# RECORDS SUPPLIED

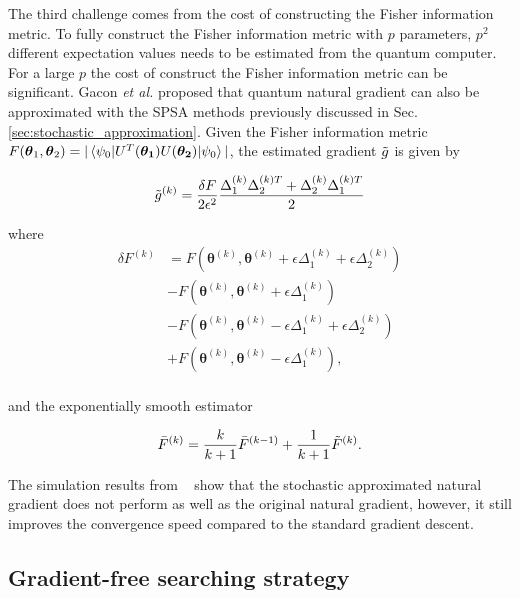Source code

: The third challenge comes from the cost of constructing the Fisher information metric. To fully construct the Fisher information metric with $p$ parameters, $p^2$ different expectation values needs to be estimated from the quantum computer. For a large $p$ the cost of construct the Fisher information metric can be significant. Gacon \textit{et al.} \cite{Gacon2021simultaneous} proposed that quantum natural gradient can also be approximated with the SPSA methods previously discussed in Sec. \ref{sec:stochastic_approximation}. Given the Fisher information metric $F(\boldsymbol{\theta}_1,\boldsymbol{\theta}_2) = |\braket{\psi_0|U^T(\boldsymbol{\theta_1})U(\boldsymbol{\theta_2})|\psi_0}|$, the estimated gradient $\Tilde{g}$ is given by

\begin{equation}
    \Tilde{g}^{(k)} = \frac{\delta F}{2\epsilon^2}\frac{\Delta^{(k)}_1\Delta^{(k)T}_2+\Delta^{(k)}_2\Delta^{(k)T}_1}{2}
\end{equation}

where 
\begin{align}
    \delta F^{(k)} &= F(\boldsymbol{\theta}^{(k)},\boldsymbol{\theta}^{(k)}+\epsilon\Delta_1^{(k)} +\epsilon\Delta_2^{(k)}) \\ 
    &- F(\boldsymbol{\theta}^{(k)},\boldsymbol{\theta}^{(k)}+\epsilon\Delta_1^{(k)}) \\
    &- F(\boldsymbol{\theta}^{(k)},\boldsymbol{\theta}^{(k)}-\epsilon \Delta_1^{(k)} + \epsilon \Delta_2^{(k)}) \\ 
    &+ F(\boldsymbol{\theta}^{(k)},\boldsymbol{\theta}^{(k)}-\epsilon \Delta_1^{(k)}), \\ 
\end{align}

and the exponentially smooth estimator 
 
 \begin{equation}
 \bar{F}^{(k)} = \frac{k}{k+1} \bar{F}^{(k-1)} + \frac{1}{k+1} \Tilde{F}^{(k)}.
 \end{equation}

The simulation results from ~\cite{Gacon2021simultaneous} show that the stochastic approximated natural gradient does not perform as well as the original natural gradient, however, it still improves the convergence speed compared to the standard gradient descent.   

\subsection{Gradient-free searching strategy}

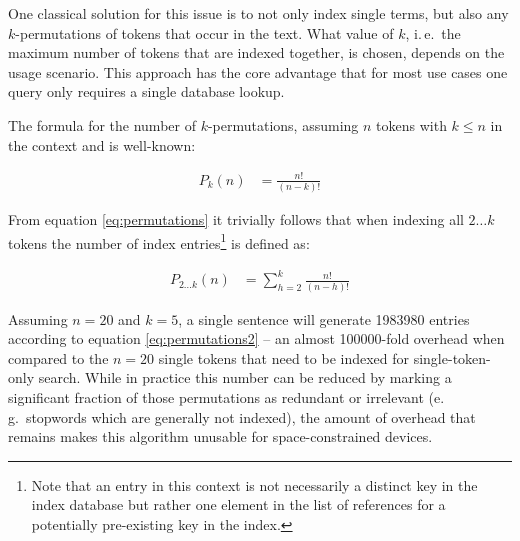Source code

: \documentclass[a4paper, 12pt, twoside, reqn]{report}
\numberwithin{figure}{chapter}
\newtheorem[L]{boxedDefinition}{Definition}
\newtheorem[L]{boxedExample}{Example}
\newcommand{\ie}{i.\,e.\ }
\newcommand{\eg}{e.\,g.\ }
\begin{document}
One classical solution for this issue is to not only index single terms, but also any $k$-permutations of tokens that occur in the text. What value of $k$, \ie the maximum number of tokens that are indexed together, is chosen, depends on the usage scenario. This approach has the core advantage that for most use cases one query only requires a single database lookup.

The formula for the number of $k$-permutations, assuming $n$ tokens with $k \leq n$ in the context and is well-known:

\begin{align}\label{eq:permutations}
 P_k(n) &= \frac{n!}{(n-k)!}
\end{align}

From equation \eqref{eq:permutations} it trivially follows that when indexing all $2{\dots}k$ tokens the number of index entries\footnote{Note that an entry in this context is not necessarily a distinct key in the index database but rather one element in the list of references for a potentially pre-existing key in the index.} is defined as:

\begin{align}\label{eq:permutations2}
 P_{2{\dots}k}(n) &= \sum_{h = 2}^{k}\frac{n!}{(n-h)!}
\end{align}

Assuming $n = 20$ and $k = 5$, a single sentence will generate \num{1983980} entries according to equation \eqref{eq:permutations2} -- an almost \num{100000}-fold overhead when compared to the $n = 20$ single tokens that need to be indexed for single-token-only search. While in practice this number can be reduced by marking a significant fraction of those permutations as redundant or irrelevant (\eg stopwords which are generally not indexed), the amount of overhead that remains makes this algorithm unusable for space-constrained devices. 
\end{document}
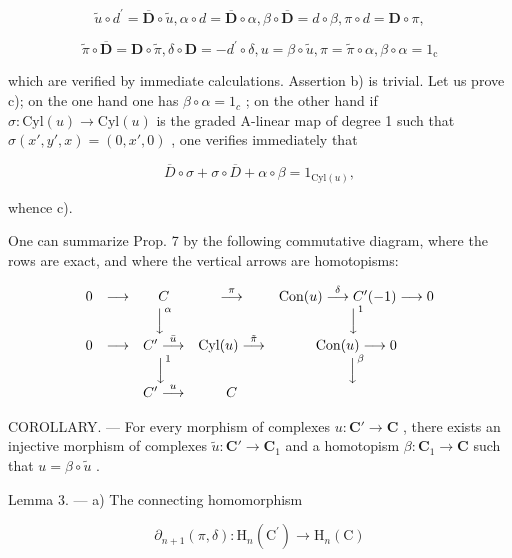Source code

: \[
\tilde {u} \circ d ^ {\prime} = \overline {{\mathbf {D}}} \circ \tilde {u}, \alpha \circ d = \overline {{\mathbf {D}}} \circ \alpha , \beta \circ \overline {{\mathbf {D}}} = d \circ \beta , \pi \circ d = \mathbf {D} \circ \pi ,
\]

\[
\tilde {\pi} \circ \overline {{\mathbf {D}}} = \mathbf {D} \circ \tilde {\pi}, \delta \circ \mathbf {D} = - d ^ {\prime} \circ \delta , u = \beta \circ \tilde {u}, \pi = \tilde {\pi} \circ \alpha , \beta \circ \alpha = 1 _ {\mathrm{c}}
\]

which are verified by immediate calculations. Assertion b) is trivial. Let us prove c); on the one hand one has \(\beta \circ \alpha = 1_{c}\) ; on the other hand if \(\sigma: \text{Cyl}(u) \to \text{Cyl}(u)\) is the graded A-linear map of degree 1 such that \(\sigma(x', y', x) = (0, x', 0)\) , one verifies immediately that

\[
\overline {{{D}}} \circ \sigma + \sigma \circ \overline {{{D}}} + \alpha \circ \beta = 1 _ {\mathrm{Cyl} (u)},
\]

whence c).

One can summarize Prop. 7 by the following commutative diagram, where the rows are exact, and where the vertical arrows are homotopisms:

\[
\begin{array}{c c c c c} 0 & \longrightarrow & C & \stackrel {{\pi}} {{\longrightarrow}} & \operatorname{Con} (u) \stackrel {{\delta}} {{\longrightarrow}} C ^ {\prime} (- 1) \longrightarrow 0 \\ & & \Big \downarrow^ {\alpha} & & \Big \downarrow^ {1} \\ 0 & \longrightarrow & C ^ {\prime} \stackrel {{\bar {u}}} {{\longrightarrow}} & \operatorname{Cyl} (u) \stackrel {{\tilde {\pi}}} {{\longrightarrow}} & \operatorname{Con} (u) \longrightarrow 0 \\ & & \Big \downarrow^ {1} & & \Big \downarrow^ {\beta} \\ & & C ^ {\prime} \stackrel {{u}} {{\longrightarrow}} & C \end{array}
\]

COROLLARY. --- For every morphism of complexes \(u: \mathbf{C}' \to \mathbf{C}\) , there exists an injective morphism of complexes \(\tilde{u}: \mathbf{C}' \to \mathbf{C}_1\) and a homotopism \(\beta: \mathbf{C}_1 \to \mathbf{C}\) such that \(u = \beta \circ \tilde{u}\) .

Lemma 3. --- a) The connecting homomorphism

\[
\partial_ {n + 1} (\pi , \delta): \mathrm{H} _ {n} (\mathrm{C} ^ {\prime}) \rightarrow \mathrm{H} _ {n} (\mathrm{C})
\]

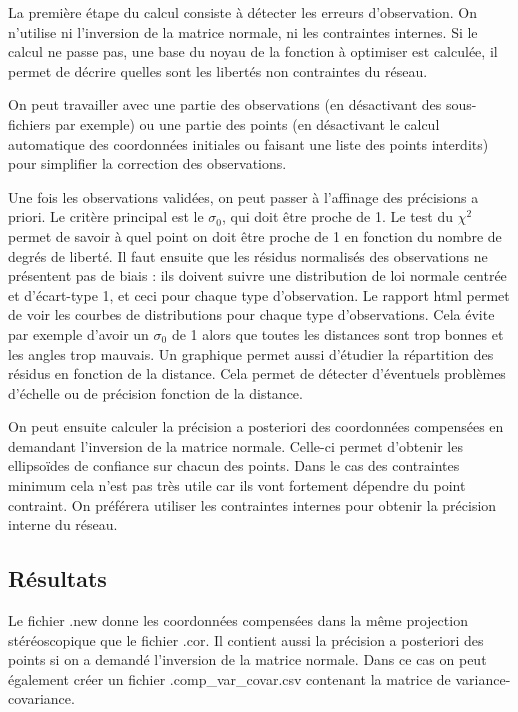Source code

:\documentclass[french]{report}
\begin{document}
La première étape du calcul consiste à détecter les erreurs d'observation. On n'utilise ni l'inversion de la matrice normale,
ni les contraintes internes.
Si le calcul ne passe pas, une base du noyau de la fonction à optimiser est calculée, il permet de décrire
quelles sont les libertés non contraintes du réseau.

On peut travailler avec une partie des observations (en désactivant des sous-fichiers par exemple) ou une partie des points
(en désactivant le calcul automatique des coordonnées initiales ou faisant une liste des points interdits) pour simplifier la
correction des observations.

Une fois les observations validées, on peut passer à l'affinage des précisions a priori.
Le critère principal est le $\sigma_0$, qui doit être proche de 1. Le test du $\chi^2$ permet de savoir à quel point
on doit être proche de 1 en fonction du nombre de degrés de liberté.
Il faut ensuite que les résidus normalisés des observations ne présentent pas de biais : ils doivent suivre une distribution
de loi normale centrée et d'écart-type 1, et ceci pour chaque type d'observation. Le rapport html permet de voir les
courbes de distributions pour chaque type d'observations. Cela évite par exemple d'avoir un $\sigma_0$ de 1 alors que toutes
les distances sont trop bonnes et les angles trop mauvais. Un graphique permet aussi d'étudier la répartition des résidus
en fonction de la distance. Cela permet de détecter d'éventuels problèmes d'échelle ou de précision fonction de la distance.

On peut ensuite calculer la précision a posteriori des coordonnées compensées en demandant l'inversion de la matrice normale.
Celle-ci permet d'obtenir les ellipsoïdes de confiance sur chacun des points. Dans le cas des contraintes minimum cela n'est
pas très utile car ils vont fortement dépendre du point contraint. On préférera utiliser les contraintes internes pour
obtenir la précision interne du réseau.


\subsection{Résultats}
Le fichier .new donne les coordonnées compensées dans la même projection stéréoscopique que le fichier .cor.
Il contient aussi la précision a posteriori des points si on a demandé l'inversion
de la matrice normale.
Dans ce cas on peut également créer un fichier .comp\_var\_covar.csv contenant la matrice de variance-covariance.
\end{document}
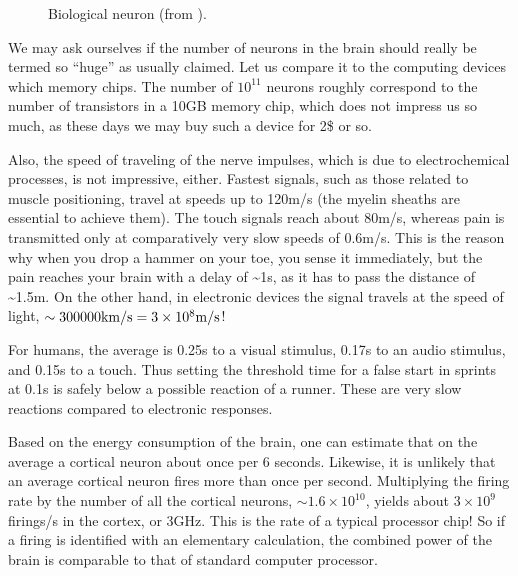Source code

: \documentclass[letterpaper,10pt,english]{jupyterBook}
\let\sphinxpxdimen\pdfpxdimen\else\newdimen\sphinxpxdimen
\begin{document}
\begin{figure}[htbp]
\centering
\capstart

\noindent\sphinxincludegraphics[width=450\sphinxpxdimen]{{neuron-structure}.jpg}
\caption{Biological neuron (from ).}\label{\detokenize{docs/intro:neuron-fig}}\end{figure}

\sphinxAtStartPar
We may ask ourselves if the number of neurons in the brain should really be termed so “huge” as usually claimed. Let us compare it to the computing devices which memory chips. The number of \(10^{11}\) neurons roughly correspond to the number of transistors in a 10GB memory chip, which does not impress us so much, as these days we may buy such a device for 2\$ or so.

\sphinxAtStartPar
Also, the speed of traveling of the nerve impulses, which is due to electrochemical processes, is not impressive, either. Fastest signals, such as those related to muscle positioning, travel at speeds up to 120m/s (the myelin sheaths are essential to achieve them). The touch signals reach about 80m/s, whereas pain is transmitted only at comparatively very slow speeds of 0.6m/s. This is the reason why when you drop a hammer on your toe, you sense it immediately, but the pain reaches your brain with a delay of \textasciitilde{}1s, as it has to pass the distance of \textasciitilde{}1.5m. On the other hand, in electronic devices the signal travels at the speed of light, \(\sim 300000{\rm km/s}=3\times 10^{8}{\rm m/s}\)!

\sphinxAtStartPar
For humans, the average  is 0.25s to a visual stimulus, 0.17s to an audio stimulus, and 0.15s to a touch. Thus setting the threshold time for a false start in sprints at 0.1s is safely below a possible reaction of a runner. These are very slow reactions compared to electronic responses.

\sphinxAtStartPar
Based on the energy consumption of the brain, one can estimate that on the average a cortical neuron  about once per 6 seconds. Likewise, it is unlikely that an average cortical neuron fires more than once per second. Multiplying the firing rate by the number of all the cortical neurons, \(\sim 1.6 \times 10^{10}\), yields about \(3 \times 10^{9}\) firings/s in the cortex, or 3GHz. This is the rate of a typical processor chip! So if a firing is identified with an elementary calculation, the combined power of the brain is comparable to that of standard computer processor.
\end{document}
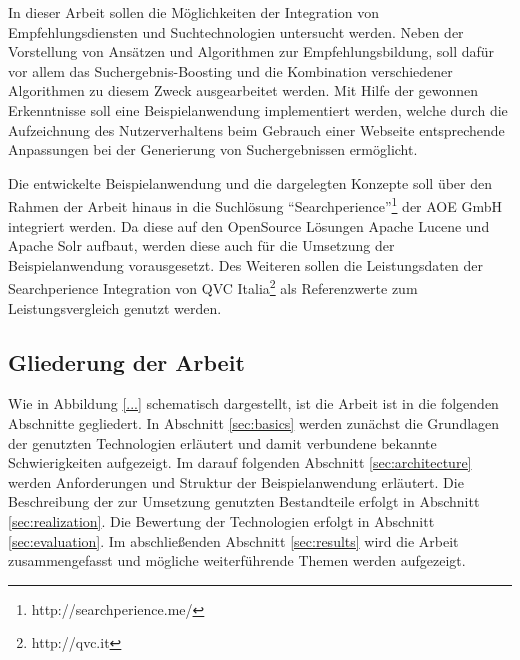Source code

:In dieser Arbeit sollen die Möglichkeiten der Integration von Empfehlungsdiensten und Suchtechnologien untersucht werden. Neben der Vorstellung von Ansätzen und Algorithmen zur Empfehlungsbildung, soll dafür vor allem das Suchergebnis-Boosting und die Kombination verschiedener Algorithmen zu diesem Zweck ausgearbeitet werden. Mit Hilfe der gewonnen Erkenntnisse soll eine Beispielanwendung implementiert werden, welche durch die Aufzeichnung des Nutzerverhaltens beim Gebrauch einer Webseite entsprechende Anpassungen bei der Generierung von Suchergebnissen ermöglicht.

Die entwickelte Beispielanwendung und die dargelegten Konzepte soll über den Rahmen der Arbeit hinaus in die Suchlösung ``Searchperience''\footnote{http://searchperience.me/} der AOE GmbH integriert werden. Da diese auf den OpenSource Lösungen Apache Lucene und Apache Solr aufbaut, werden diese auch für die Umsetzung der Beispielanwendung vorausgesetzt. Des Weiteren sollen die Leistungsdaten der Searchperience Integration von QVC Italia\footnote{http://qvc.it} als Referenzwerte zum Leistungsvergleich genutzt werden.

\subsection{Gliederung der Arbeit}

Wie in Abbildung \ref{...} schematisch dargestellt, ist die Arbeit ist in die folgenden Abschnitte gegliedert. In Abschnitt \ref{sec:basics} werden zunächst die Grundlagen der genutzten Technologien erläutert und damit verbundene bekannte Schwierigkeiten aufgezeigt. Im darauf folgenden Abschnitt \ref{sec:architecture} werden Anforderungen und Struktur der Beispielanwendung erläutert. Die Beschreibung der zur Umsetzung genutzten Bestandteile erfolgt in Abschnitt \ref{sec:realization}. Die Bewertung der Technologien erfolgt in Abschnitt \ref{sec:evaluation}. Im abschließenden Abschnitt \ref{sec:results} wird die Arbeit zusammengefasst und mögliche weiterführende Themen werden aufgezeigt.



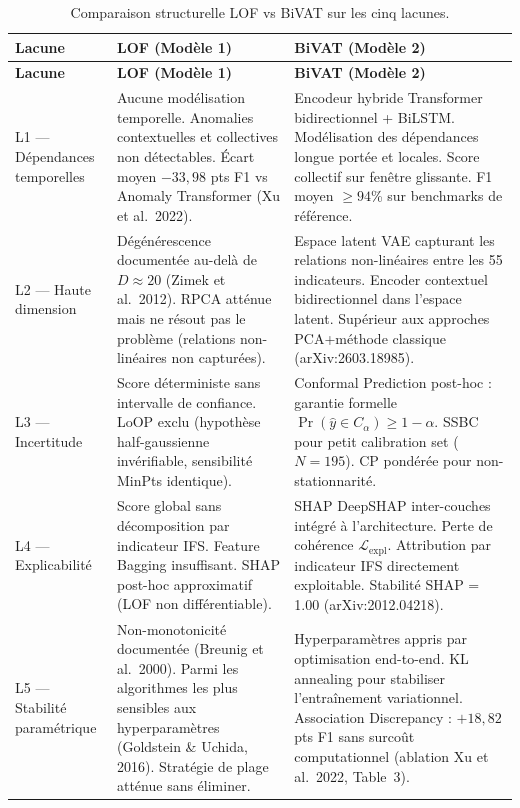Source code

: \documentclass[12pt,a4paper]{article}
\begin{document}
\begin{longtable}{p{3cm}p{5.5cm}p{6cm}}
\caption{Comparaison structurelle LOF vs BiVAT sur les cinq lacunes.}
\label{tab:lof-bivat}\\
\toprule
\textbf{Lacune} & \textbf{LOF (Modèle 1)} & \textbf{BiVAT (Modèle 2)} \\
\midrule
\endfirsthead
\toprule
\textbf{Lacune} & \textbf{LOF (Modèle 1)} & \textbf{BiVAT (Modèle 2)} \\
\midrule
\endhead
\bottomrule\endlastfoot

L1 --- Dépendances temporelles &
Aucune modélisation temporelle. Anomalies contextuelles et collectives
non détectables. Écart moyen $-33{,}98$ pts F1 vs Anomaly Transformer
(Xu et al.\ 2022). &
Encodeur hybride Transformer bidirectionnel + BiLSTM. Modélisation des
dépendances longue portée et locales. Score collectif sur fenêtre glissante.
F1 moyen $\geq 94$\% sur benchmarks de référence. \\
\midrule

L2 --- Haute dimension &
Dégénérescence documentée au-delà de $D \approx 20$ (Zimek et al.\ 2012).
RPCA atténue mais ne résout pas le problème (relations non-linéaires
non capturées). &
Espace latent VAE capturant les relations non-linéaires entre les 55
indicateurs. Encoder contextuel bidirectionnel dans l'espace latent.
Supérieur aux approches PCA+méthode classique (arXiv:2603.18985). \\
\midrule

L3 --- Incertitude &
Score déterministe sans intervalle de confiance. LoOP exclu (hypothèse
half-gaussienne invérifiable, sensibilité MinPts identique). &
Conformal Prediction post-hoc : garantie formelle
$\Pr(\hat{y} \in C_\alpha) \geq 1-\alpha$. SSBC pour petit calibration set
($N=195$). CP pondérée pour non-stationnarité. \\
\midrule

L4 --- Explicabilité &
Score global sans décomposition par indicateur IFS. Feature Bagging
insuffisant. SHAP post-hoc approximatif (LOF non différentiable). &
SHAP DeepSHAP inter-couches intégré à l'architecture. Perte de cohérence
$\mathcal{L}_{\mathrm{expl}}$. Attribution par indicateur IFS directement
exploitable. Stabilité SHAP = 1.00 (arXiv:2012.04218). \\
\midrule

L5 --- Stabilité paramétrique &
Non-monotonicité documentée (Breunig et al.\ 2000). Parmi les algorithmes
les plus sensibles aux hyperparamètres (Goldstein \& Uchida, 2016). Stratégie
de plage atténue sans éliminer. &
Hyperparamètres appris par optimisation end-to-end. KL annealing pour
stabiliser l'entraînement variationnel. Association Discrepancy : $+18{,}82$
pts F1 sans surcoût computationnel (ablation Xu et al.\ 2022, Table~3). \\
\end{longtable}
\end{document}

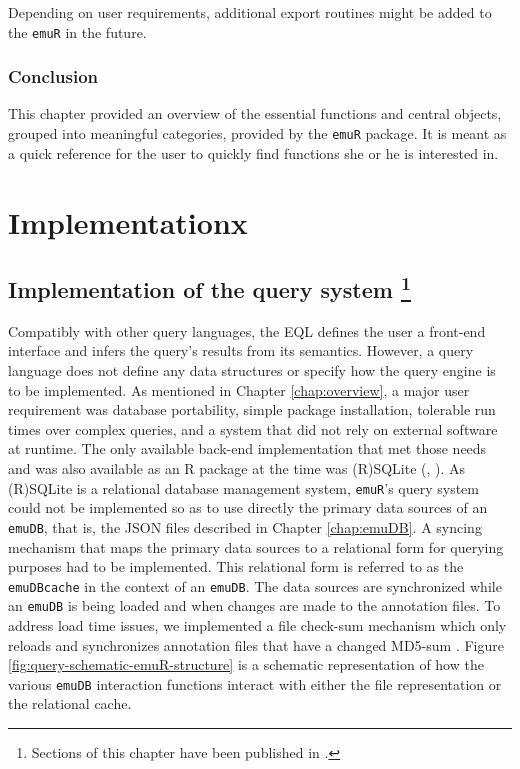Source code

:\documentclass[]{book}
\let\rmarkdownfootnote\footnote%
\def\footnote{\protect\rmarkdownfootnote}
\theoremstyle{definition}
\theoremstyle{definition}
\theoremstyle{definition}
\theoremstyle{remark}
\begin{document}
Depending on user requirements, additional export routines might be
added to the \texttt{emuR} in the future.

\hypertarget{conclusion-6}{%
\section{Conclusion}\label{conclusion-6}}

This chapter provided an overview of the essential functions and central
objects, grouped into meaningful categories, provided by the
\texttt{emuR} package. It is meant as a quick reference for the user to
quickly find functions she or he is interested in.

\hypertarget{part-implementationx}{%
\part{Implementationx}\label{part-implementationx}}

\hypertarget{chap:querysys_impl}{%
\chapter[Implementation of the query system
]{\texorpdfstring{Implementation of the query system \footnote{Sections
  of this chapter have been published in \citet{winkelmann:2017aa}.}}{Implementation of the query system }}\label{chap:querysys_impl}}

Compatibly with other query languages, the EQL defines the user a
front-end interface and infers the query's results from its semantics.
However, a query language does not define any data structures or specify
how the query engine is to be implemented. As mentioned in Chapter
\ref{chap:overview}, a major user requirement was database portability,
simple package installation, tolerable run times over complex queries,
and a system that did not rely on external software at runtime. The only
available back-end implementation that met those needs and was also
available as an R package at the time was (R)SQLite (\citet{hipp:2007a},
\citet{wickham:2014a}). As (R)SQLite is a relational database management
system, \texttt{emuR}'s query system could not be implemented so as to
use directly the primary data sources of an \texttt{emuDB}, that is, the
JSON files described in Chapter \ref{chap:emuDB}. A syncing mechanism
that maps the primary data sources to a relational form for querying
purposes had to be implemented. This relational form is referred to as
the \texttt{emuDBcache} in the context of an \texttt{emuDB}. The data
sources are synchronized while an \texttt{emuDB} is being loaded and
when changes are made to the annotation files. To address load time
issues, we implemented a file check-sum mechanism which only reloads and
synchronizes annotation files that have a changed MD5-sum
\citep{rivest:1992a}. Figure \ref{fig:query-schematic-emuR-structure} is
a schematic representation of how the various \texttt{emuDB} interaction
functions interact with either the file representation or the relational
cache.
\end{document}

# DIRECTIONS
Give back exactly the lines from the one containing "quickly find functions" through the last line of the records.

# RESULT OF THE TASK
quickly find functions she or he is interested in.

\hypertarget{part-implementationx}{%
\part{Implementationx}\label{part-implementationx}}

\hypertarget{chap:querysys_impl}{%
\chapter[Implementation of the query system
]{\texorpdfstring{Implementation of the query system \footnote{Sections
  of this chapter have been published in \citet{winkelmann:2017aa}.}}{Implementation of the query system }}\label{chap:querysys_impl}}

Compatibly with other query languages, the EQL defines the user a
front-end interface and infers the query's results from its semantics.
However, a query language does not define any data structures or specify
how the query engine is to be implemented. As mentioned in Chapter
\ref{chap:overview}, a major user requirement was database portability,
simple package installation, tolerable run times over complex queries,
and a system that did not rely on external software at runtime. The only
available back-end implementation that met those needs and was also
available as an R package at the time was (R)SQLite (\citet{hipp:2007a},
\citet{wickham:2014a}). As (R)SQLite is a relational database management
system, \texttt{emuR}'s query system could not be implemented so as to
use directly the primary data sources of an \texttt{emuDB}, that is, the
JSON files described in Chapter \ref{chap:emuDB}. A syncing mechanism
that maps the primary data sources to a relational form for querying
purposes had to be implemented. This relational form is referred to as
the \texttt{emuDBcache} in the context of an \texttt{emuDB}. The data
sources are synchronized while an \texttt{emuDB} is being loaded and
when changes are made to the annotation files. To address load time
issues, we implemented a file check-sum mechanism which only reloads and
synchronizes annotation files that have a changed MD5-sum
\citep{rivest:1992a}. Figure \ref{fig:query-schematic-emuR-structure} is
a schematic representation of how the various \texttt{emuDB} interaction
functions interact with either the file representation or the relational
cache.
\end{document}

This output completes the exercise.